My professional life divides into three stages. Before 2007, my scholarship focused on Arnold Bennett; my book, Modernism, Modernity, and Arnold Bennett, was called a “landmark study [that] has set an entirely new agenda for the study of Bennett's work.” I contributed essays on different facets of Bennett’s work to Simpson and Kaplan’s Seeing Double and DeMoor’s Marketing the Author, gave the keynote at the Arnold Bennett Society conference, and organized a panel on the 100th anniversary of Bennett’s The Old Wive’s Tale for the MLA conference.
The second stage began with my appointment as Associate Dean for Academic Affairs. In that role, I have helped the program convert its core from a traditional Eurocentric model to one that pursues a de-centered, global perspective. At the same time, I have overseen the creation of curriculum for the Global Liberal Studies bachelor’s degree.
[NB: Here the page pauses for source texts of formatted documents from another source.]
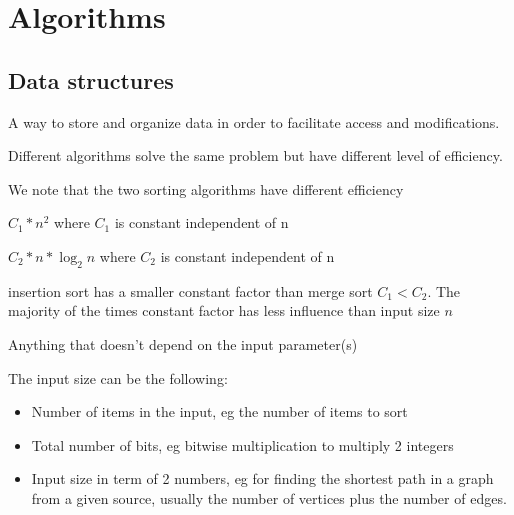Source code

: 
\section{Algorithms}
\subsection{Data structures}

\begin{definition}\label{def:data_structure_1}
    A way to store and organize data in order to facilitate access and modifications.
\end{definition}

\begin{definition}[Efficiency]\label{def:efficiency_1}
    Different algorithms solve the same problem but have different level of efficiency.
    
\end{definition}

\begin{eg}\label{eg:insertion_sort_vs_merge_sort_1}
  We note that the two sorting algorithms have different efficiency
  \begin{note}\label{note:insertion_sort_1}
    $C_1*n^2$ where $C_1$ is constant independent of n
  \end{note}

  \begin{note}\label{note:merge_sort_1}
    $C_2 * n * \log_{2}n$ where $C_2$ is constant independent of n
  \end{note}

  \begin{remark}\label{def:constant_factor_1}
    insertion sort has a smaller constant factor than merge sort $C_1 < C_2$. The majority of the times constant factor has less influence than input size $n$
  \end{remark}

  \begin{definition}\label{def:constant_factor_2}
      Anything that doesn't depend on the input parameter(s)
  \end{definition}

  \begin{definition}\label{def:constant_factor_2}
      The input size can be the following:

      \begin{itemize}
          \item Number of items in the input, eg the number of items to sort
          \item Total number of bits, eg bitwise multiplication to multiply 2 integers
          \item Input size in term of 2 numbers, eg for finding the shortest path in a graph from a given source, usually the number of vertices plus the number of edges.
      \end{itemize}
  \end{definition}

  \end{eg}

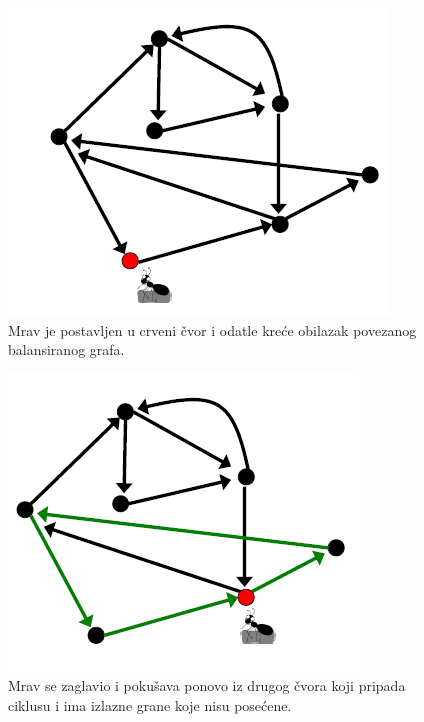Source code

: \noindent
\begin{minipage}{\textwidth}
	\centering
	\begin{minipage}{0.45\textwidth}
		\begin{figure}[H]
			\centering
			\includegraphics[width=\textwidth]{poglavlja/3/slike/mrav1.png}
			\caption{Mrav je postavljen u crveni čvor i odatle kreće obilazak povezanog balansiranog grafa.}
			\label{slika:mrav1}
		\end{figure} 
	\end{minipage}
	\hfill 
	\begin{minipage}{0.45\textwidth}
		\begin{figure}[H]
			\centering
			\includegraphics[width=\textwidth]{poglavlja/3/slike/mrav2.png}
			\caption{Mrav se zaglavio i pokušava ponovo iz drugog čvora koji pripada ciklusu i ima izlazne grane koje nisu posećene.}
			\label{slika:mrav2}
		\end{figure} 
	\end{minipage}
	\vspace*{1em}
\end{minipage}

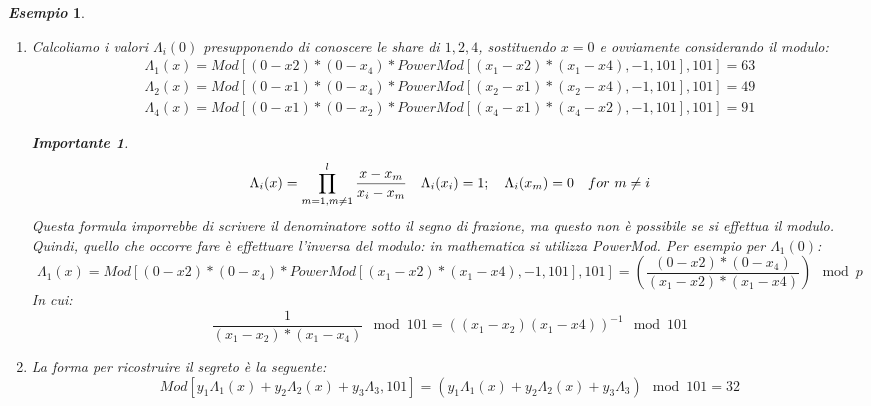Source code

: \documentclass{book}
\newtheorem*{Importante}{\textbf{Importante}}
\newtheorem{esempio}{\emph{Esempio}}
\begin{document}
\begin{esempio}
\begin{enumerate}
        \item Calcoliamo i valori \(\Lambda_{i}(0) \) presupponendo di conoscere le share di \(1,2,4\), sostituendo \(x=0\) e ovviamente considerando il modulo:
              \begin{equation*}
                  \begin{matrix}
                      \Lambda_{1}(x)= Mod[(0-x{2})*(0-x_{4})*PowerMod[(x_{1}-x{2})*(x_{1}-x{4}),-1,101],101]=63 \\
                      \Lambda_{2}(x)= Mod[(0-x{1})*(0-x_{4})*PowerMod[(x_{2}-x{1})*(x_{2}-x{4}),-1,101],101]=49 \\
                      \Lambda_{4}(x)= Mod[(0-x{1})*(0-x_{2})*PowerMod[(x_{4}-x{1})*(x_{4}-x{2}),-1,101],101]=91
                  \end{matrix}
              \end{equation*}
              \begin{Importante}
                  \begin{equation*}
                      \centering
                      \Lambda_{i}(x)=\prod_{m=1,m\neq1}^{l}{\frac{x-x_{m}}{x_{i}-x_{m}}}\quad \Lambda_{i}(x_{i})=1;\quad \Lambda_{i}(x_{m})=0\quad for\ m\neq i
                  \end{equation*}
                  Questa formula imporrebbe di scrivere il denominatore sotto il segno di frazione, ma questo non è possibile se si effettua il modulo\@. Quindi, quello che occorre fare è effettuare l'inversa del modulo: in mathematica si utilizza PowerMod. Per esempio per \(\Lambda_{1}(0)\):
                  \begin{equation*}
                      \Lambda_{1}(x)= Mod[(0-x{2})*(0-x_{4})*PowerMod[(x_{1}-x{2})*(x_{1}-x{4}),-1,101],101]=(\frac{(0-x{2})*(0-x_{4})}{(x_{1}-x{2})*(x_{1}-x{4})})\mod{p}
                  \end{equation*}
                  In cui:
                  \begin{equation*}
                      \frac{1}{(x_{1}-x_{2})*(x_{1}-x_{4})}\mod{101}=
                      {((x_{1}-x_{2})(x_{1}-x{4}))}^{-1}\mod{101}
                  \end{equation*}
              \end{Importante}
        \item La forma per ricostruire il segreto è la seguente:
              \begin{equation*}
                  Mod[y_{1}\Lambda_{1}(x)+y_{2}\Lambda_{2}(x)+y_{3}\Lambda_{3},101]=(y_{1}\Lambda_{1}(x)+y_{2}\Lambda_{2}(x)+y_{3}\Lambda_{3})\mod{101}=32

\end{equation*}
\end{enumerate}
\end{esempio}
\end{document}
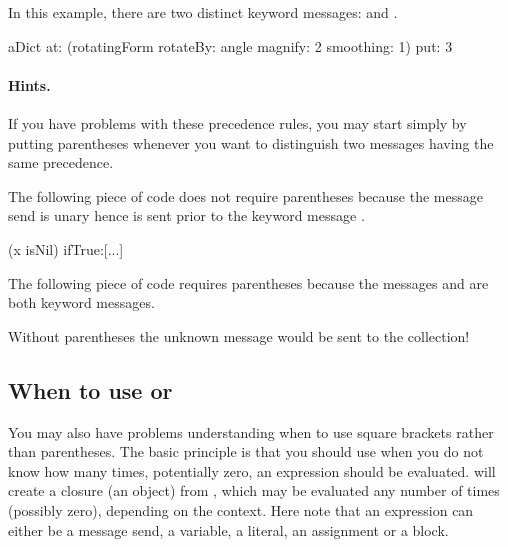 \documentclass[a4paper,10pt,twoside]{book}
\begin{document}
In this example, there are two distinct keyword messages:   and .

\begin{code}{}
aDict
   at: (rotatingForm 
          rotateBy: angle	
          magnify: 2 
          smoothing: 1)
   put: 3
\end{code}



\paragraph{Hints.} If you have problems with these precedence rules, you may start simply by putting parentheses whenever you want to distinguish two messages having the same precedence.

The following piece of code does not require parentheses because the message send   is unary hence is sent prior to the keyword message .
\begin{code}{}
(x isNil)
   ifTrue:[...]
\end{code}

The following piece of code requires parentheses because the messages  and  are both keyword messages. 
\noindent
Without parentheses the unknown message  would be sent to the collection!

\subsection{When to use \lct{[ ]} or \lct{( )}}
You may also have problems understanding when to use square brackets rather than parentheses.
The basic principle is that you should use \ct{[ ]} when you do not know how many times, potentially zero, an expression should be evaluated.
 will create a  closure (\ie an object) from , which may be evaluated any number of times (possibly zero), depending on the context. Here note that an expression can either be a message send, a variable, a literal, an assignment or a block.
\end{document}
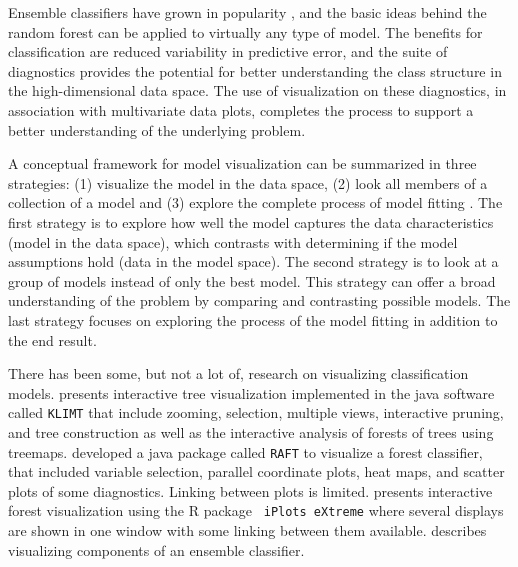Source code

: \documentclass[10pt, legalpaper, twoside]{article}\usepackage[]{graphicx}\usepackage[]{color}
\begin{document}
Ensemble classifiers have grown in popularity \cite{dietterish00} \cite{talbot09}, and the basic ideas behind the random forest can be applied to virtually any type of model. The benefits for classification are reduced variability in predictive error, and the suite of diagnostics provides the potential for better understanding the class structure in the high-dimensional data space. The use of visualization on these diagnostics, in association with multivariate data plots, completes the process to support a better understanding of the underlying problem.

A conceptual framework for model visualization can be summarized in three strategies: (1) visualize the model in the data space, (2) look all members of a collection of a model and (3) explore the complete process of model fitting \cite{wickham2015visualizing}. The first strategy is to explore how well the model captures the data characteristics (model in the data space), which contrasts with determining if the model assumptions hold (data in the model space). The second strategy is to look at a group of models instead of only the best model. This strategy can offer a broad understanding of the problem by comparing and contrasting possible models. The last strategy focuses on exploring the process of the model fitting in addition to the end result.

There has been some, but not a lot of, research on visualizing classification models.
\cite{urbanek2002exploring} presents interactive tree visualization implemented in the java software called  \texttt{KLIMT} that include zooming, selection, multiple views, interactive pruning, and tree construction as well as the interactive analysis of forests of trees using treemaps. \cite{cutler15raft} developed a java package called \texttt{RAFT} to visualize a forest classifier, that included variable selection, parallel coordinate plots, heat maps, and scatter plots of some diagnostics. Linking between plots is limited. \cite{quach2012interactive} presents interactive forest visualization using the R package \texttt{ iPlots eXtreme}  \cite{urbanek2011iplots} where several displays are shown in one window with some linking between them available. \cite{Silva2016} describes visualizing components of an ensemble classifier.
\end{document}
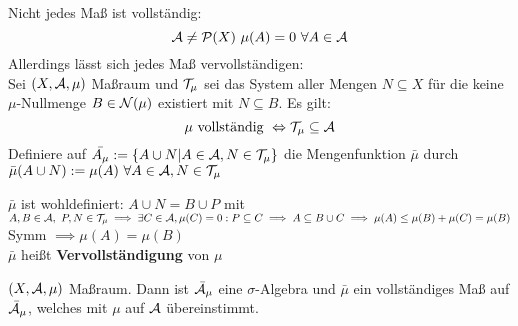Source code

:   \begin{remark}
    Nicht jedes Maß ist vollständig:
    \[
      \script{A} \neq \script{P}(X) \ \mu(A) = 0 \ \forall A \in \script{A}
    \]
    Allerdings lässt sich jedes Maß vervollständigen:\\
    Sei $(X, \mathcal{A}, \mu)$ Maßraum und $\mathcal{T}_{\mu}$ sei das System aller Mengen $N \subseteq X$ für die keine $\mu$-Nullmenge $B \in \mathcal{N}(\mu)$ existiert mit $N \subseteq B$. Es gilt:\\
    \[
      \mu \text{ vollständig } \Leftrightarrow \mathcal{T}_{\mu} \subseteq \mathcal{A}
    \]
    Definiere auf $\bar{A_{\mu}} := \{A \cup N | A \in \mathcal{A}, N \in \mathcal{T}_{\mu}\}$ die Mengenfunktion $\bar{\mu}$ durch $\bar{\mu}(A\cup N) := \mu(A) \ \forall A \in \mathcal{A}, N\in \mathcal{T}_{\mu}$
  \end{remark}

  \begin{remark}
    $\bar{\mu}$ ist wohldefiniert: $A \cup N = B \cup P$ mit $A,B\in \mathcal{A}, \ P,N \in \mathcal{T}_{\mu} \implies \exists C \in \mathcal{A}, \mu(C) = 0: P \subseteq C \implies A \subseteq B \cup C \implies \mu(A) \leq \mu(B) + \mu(C) = \mu(B)$\\
    Symm $\implies \mu(A) = \mu(B)$\\
    $\bar{\mu}$ heißt \textbf{Vervollständigung} von $\mu$
  \end{remark}

  \begin{theorem}
    $(X,\mathcal{A}, \mu)$ Maßraum. Dann ist $\bar{\mathcal{A}}_{\mu}$ eine $\sigma$-Algebra und $\bar{\mu}$ ein vollständiges Maß auf $\bar{\mathcal{A}}_{\mu}$, welches mit $\mu$ auf $\mathcal{A}$ übereinstimmt.
  \end{theorem}


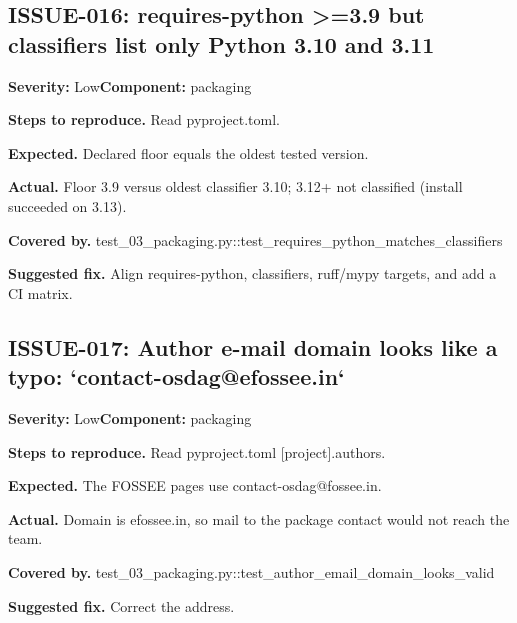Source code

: \subsection*{ISSUE-016: requires-python >=3.\allowbreak{}9 but classifiers list only Python 3.\allowbreak{}10 and 3.\allowbreak{}11}
\textbf{Severity:} Low\quad \textbf{Component:} packaging\par
\textbf{Steps to reproduce.} Read pyproject.\allowbreak{}toml.\allowbreak{}\par
\textbf{Expected.} Declared floor equals the oldest tested version.\allowbreak{}\par
\textbf{Actual.} Floor 3.\allowbreak{}9 versus oldest classifier 3.\allowbreak{}10; 3.\allowbreak{}12+ not classified (install succeeded on 3.\allowbreak{}13).\allowbreak{}\par
\textbf{Covered by.} test\_\allowbreak{}03\_\allowbreak{}packaging.\allowbreak{}py::\allowbreak{}test\_\allowbreak{}requires\_\allowbreak{}python\_\allowbreak{}matches\_\allowbreak{}classifiers\par
\textbf{Suggested fix.} Align requires-python, classifiers, ruff/\allowbreak{}mypy targets, and add a CI matrix.\allowbreak{}

\subsection*{ISSUE-017: Author e-mail domain looks like a typo: `contact-osdag@efossee.\allowbreak{}in`}
\textbf{Severity:} Low\quad \textbf{Component:} packaging\par
\textbf{Steps to reproduce.} Read pyproject.\allowbreak{}toml [project].\allowbreak{}authors.\allowbreak{}\par
\textbf{Expected.} The FOSSEE pages use contact-osdag@fossee.\allowbreak{}in.\allowbreak{}\par
\textbf{Actual.} Domain is efossee.\allowbreak{}in, so mail to the package contact would not reach the team.\allowbreak{}\par
\textbf{Covered by.} test\_\allowbreak{}03\_\allowbreak{}packaging.\allowbreak{}py::\allowbreak{}test\_\allowbreak{}author\_\allowbreak{}email\_\allowbreak{}domain\_\allowbreak{}looks\_\allowbreak{}valid\par
\textbf{Suggested fix.} Correct the address.\allowbreak{}

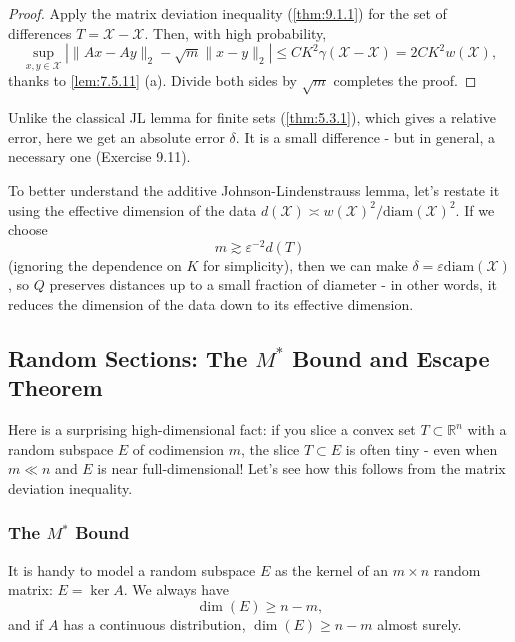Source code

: \begin{proof}
Apply the matrix deviation inequality (\cref{thm:9.1.1}) for the set of differences $T = \mathcal{X}-
\mathcal{X}$. Then, with high probability, 
\[ \sup_{x, y \in \mathcal{X}} \left| \lVert Ax - Ay \rVert_{2} - \sqrt{m}\lVert x - y \rVert_{2} \right| 
\leq CK^2 \gamma(\mathcal{X}-\mathcal{X}) = 2CK^2 w(\mathcal{X}), \]
thanks to \cref{lem:7.5.11} (a). Divide both sides by $\sqrt{m}$ completes the proof.
\end{proof}

Unlike the classical JL lemma for finite sets (\cref{thm:5.3.1}), which gives a relative error, here we get an 
absolute error $\delta$. It is a small difference - but in general, a necessary one (Exercise 9.11).

\begin{remark}
\label{rmk:9.2.5}
To better understand the additive Johnson-Lindenstrauss lemma, let's restate it using the effective dimension of 
the data $d(\mathcal{X}) \asymp w(\mathcal{X})^2 / \mathrm{diam}(\mathcal{X})^2$. If we choose 
\[ m \gtrsim \varepsilon^{-2} d(T) \]
(ignoring the dependence on $K$ for simplicity), then we can make $\delta = \varepsilon \mathrm{diam}
(\mathcal{X})$, so $Q$ preserves distances up to a small fraction of diameter - in other words, it reduces the 
dimension of the data down to its effective dimension.
\end{remark}



\subsection{Random Sections: The \texorpdfstring{$M^*$}{} Bound and Escape Theorem}
Here is a surprising high-dimensional fact: if you slice a convex set $T \subset \mathbb{R}^n$ with a random 
subspace $E$ of codimension $m$, the slice $T \subset E$ is often tiny - even when $m \ll n$ and $E$ is near 
full-dimensional! Let's see how this follows from the matrix deviation inequality.


\subsubsection{The \texorpdfstring{$M^*$}{} Bound}
It is handy to model a random subspace $E$ as the kernel of an $m \times n$ random matrix: $E = \ker{A}$. We 
always have 
\[ \dim{(E)} \geq n - m, \]
and if $A$ has a continuous distribution, $\dim{(E)} \geq n - m$ almost surely.

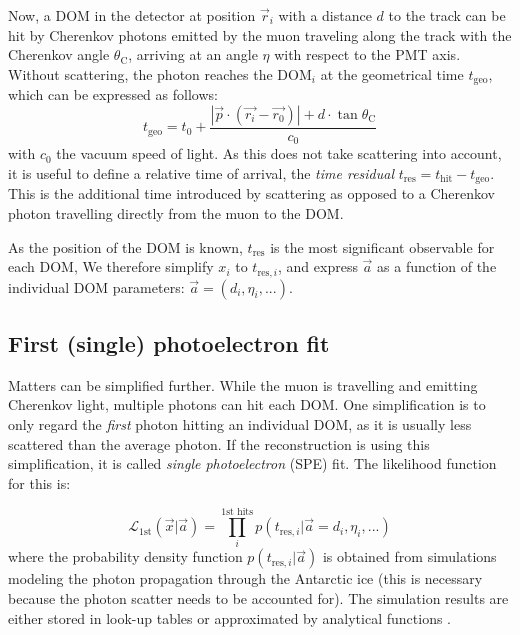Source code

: Now, a DOM in the detector at position $\vec{r}_i$ with a distance $d$ to the track can be hit by Cherenkov photons emitted by the muon traveling along the track with the Cherenkov angle $\theta_\text{C}$, arriving at an angle $\eta$ with respect to the PMT axis. Without scattering, the photon reaches the $\text{DOM}_i$ at the geometrical time $t_\text{geo}$, which can be expressed as follows:
\begin{equation}
t_\text{geo} = t_0 + \frac{|\vec{p}\cdot(\vec{r_i}-\vec{r_0})|+d\cdot \tan{\theta_\text{C}}}{c_0}
\end{equation}
with $c_0$ the vacuum speed of light. As this does not take scattering into account, it is useful to define a relative time of arrival, the \textit{time residual} $t_\text{res} = t_\text{hit} - t_\text{geo}$. This is the additional time introduced by scattering as opposed to a Cherenkov photon travelling directly from the muon to the DOM.

As the position of the DOM is known, $t_\text{res}$ is the most significant observable for each DOM,  We therefore simplify $x_i$ to $t_{\text{res},i}$, and express $\vec{a}$ as a function of the individual DOM parameters: $\vec{a}= (d_i,\eta_i,...)$.


\subsection{First (single) photoelectron fit}
Matters can be simplified further. While the muon is travelling and emitting Cherenkov light, multiple photons can hit each DOM. One simplification is to only regard the \textit{first} photon hitting an individual DOM, as it is usually less scattered than the average photon. If the reconstruction is using this simplification, it is called \textit{single photoelectron} (SPE) fit. The likelihood function for this is:

\begin{equation}
\mathcal{L}_\text{1st}(\vec{x}|\vec{a}) = \prod_i^\text{1st hits} p(t_{\text{res},i}|\vec{a}=d_i, \eta_i,...)
\end{equation}
where the probability density function $p(t_{\text{res},i}|\vec{a})$ is obtained from simulations modeling the photon propagation through the Antarctic ice (this is necessary because the photon scatter needs to be accounted for). The simulation results are either stored in look-up tables or approximated by analytical functions \cite{Ahrens2004}. 

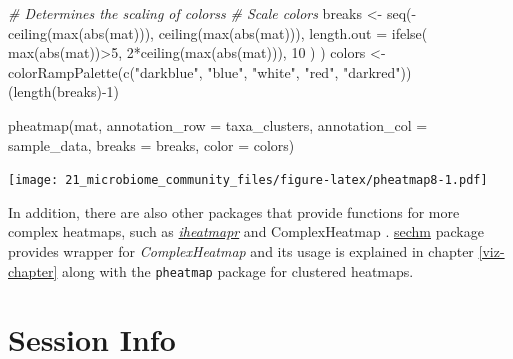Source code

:\documentclass[
]{book}
\newenvironment{Shaded}{\begin{snugshade}}{\end{snugshade}}
\newcommand{\AttributeTok}[1]{\textcolor[rgb]{0.77,0.63,0.00}{#1}}
\newcommand{\CommentTok}[1]{\textcolor[rgb]{0.56,0.35,0.01}{\textit{#1}}}
\newcommand{\DecValTok}[1]{\textcolor[rgb]{0.00,0.00,0.81}{#1}}
\newcommand{\FunctionTok}[1]{\textcolor[rgb]{0.00,0.00,0.00}{#1}}
\newcommand{\NormalTok}[1]{#1}
\newcommand{\OtherTok}[1]{\textcolor[rgb]{0.56,0.35,0.01}{#1}}
\newcommand{\SpecialCharTok}[1]{\textcolor[rgb]{0.00,0.00,0.00}{#1}}
\newcommand{\StringTok}[1]{\textcolor[rgb]{0.31,0.60,0.02}{#1}}
\begin{document}
\begin{Shaded}
\begin{Highlighting}[]
\CommentTok{\# Determines the scaling of colorss}
\CommentTok{\# Scale colors}
\NormalTok{breaks }\OtherTok{\textless{}{-}} \FunctionTok{seq}\NormalTok{(}\SpecialCharTok{{-}}\FunctionTok{ceiling}\NormalTok{(}\FunctionTok{max}\NormalTok{(}\FunctionTok{abs}\NormalTok{(mat))), }\FunctionTok{ceiling}\NormalTok{(}\FunctionTok{max}\NormalTok{(}\FunctionTok{abs}\NormalTok{(mat))), }
              \AttributeTok{length.out =} \FunctionTok{ifelse}\NormalTok{( }\FunctionTok{max}\NormalTok{(}\FunctionTok{abs}\NormalTok{(mat))}\SpecialCharTok{\textgreater{}}\DecValTok{5}\NormalTok{, }\DecValTok{2}\SpecialCharTok{*}\FunctionTok{ceiling}\NormalTok{(}\FunctionTok{max}\NormalTok{(}\FunctionTok{abs}\NormalTok{(mat))), }\DecValTok{10}\NormalTok{ ) )}
\NormalTok{colors }\OtherTok{\textless{}{-}} \FunctionTok{colorRampPalette}\NormalTok{(}\FunctionTok{c}\NormalTok{(}\StringTok{"darkblue"}\NormalTok{, }\StringTok{"blue"}\NormalTok{, }\StringTok{"white"}\NormalTok{, }\StringTok{"red"}\NormalTok{, }\StringTok{"darkred"}\NormalTok{))(}\FunctionTok{length}\NormalTok{(breaks)}\SpecialCharTok{{-}}\DecValTok{1}\NormalTok{)}

\FunctionTok{pheatmap}\NormalTok{(mat, }\AttributeTok{annotation\_row =}\NormalTok{ taxa\_clusters, }
         \AttributeTok{annotation\_col =}\NormalTok{ sample\_data,}
         \AttributeTok{breaks =}\NormalTok{ breaks,}
         \AttributeTok{color =}\NormalTok{ colors)}
\end{Highlighting}
\end{Shaded}

\texttt{[image: 21\_microbiome\_community\_files/figure-latex/pheatmap8-1.pdf]}

In addition, there are also other packages that provide functions for
more complex heatmaps, such as
\href{https://docs.ropensci.org/iheatmapr/articles/full_vignettes/iheatmapr.html}{\emph{iheatmapr}}
and ComplexHeatmap \citep{ComplexHeatmap}.
\href{http://www.bioconductor.org/packages/release/bioc/vignettes/sechm/inst/doc/sechm.html}{sechm}
package provides wrapper for \emph{ComplexHeatmap} and its usage is
explained in chapter \ref{viz-chapter} along with the \texttt{pheatmap}
package for clustered heatmaps.

\hypertarget{session-info-6}{%
\section*{Session Info}\label{session-info-6}}
\end{document}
I have also contributed extensively in the field of educational technology, presenting at numerous educational technology conferences in the US and Europe, including a keynote (with Lucy Appert) at Apereo 2015. I have been particularly active in re-defining e-portfolios and in pushing for the disaggregation of the bundled set of (often inadequate) tools called the Learning Management System.
In the third stage of my career, I have begun more intensively to explore the influence of Global Studies theory on the humanities, an interest that has borne fruit in an NYU GIAS grant and in my senior seminar, “World Heritage: UNESCO and the Politics of Culture.”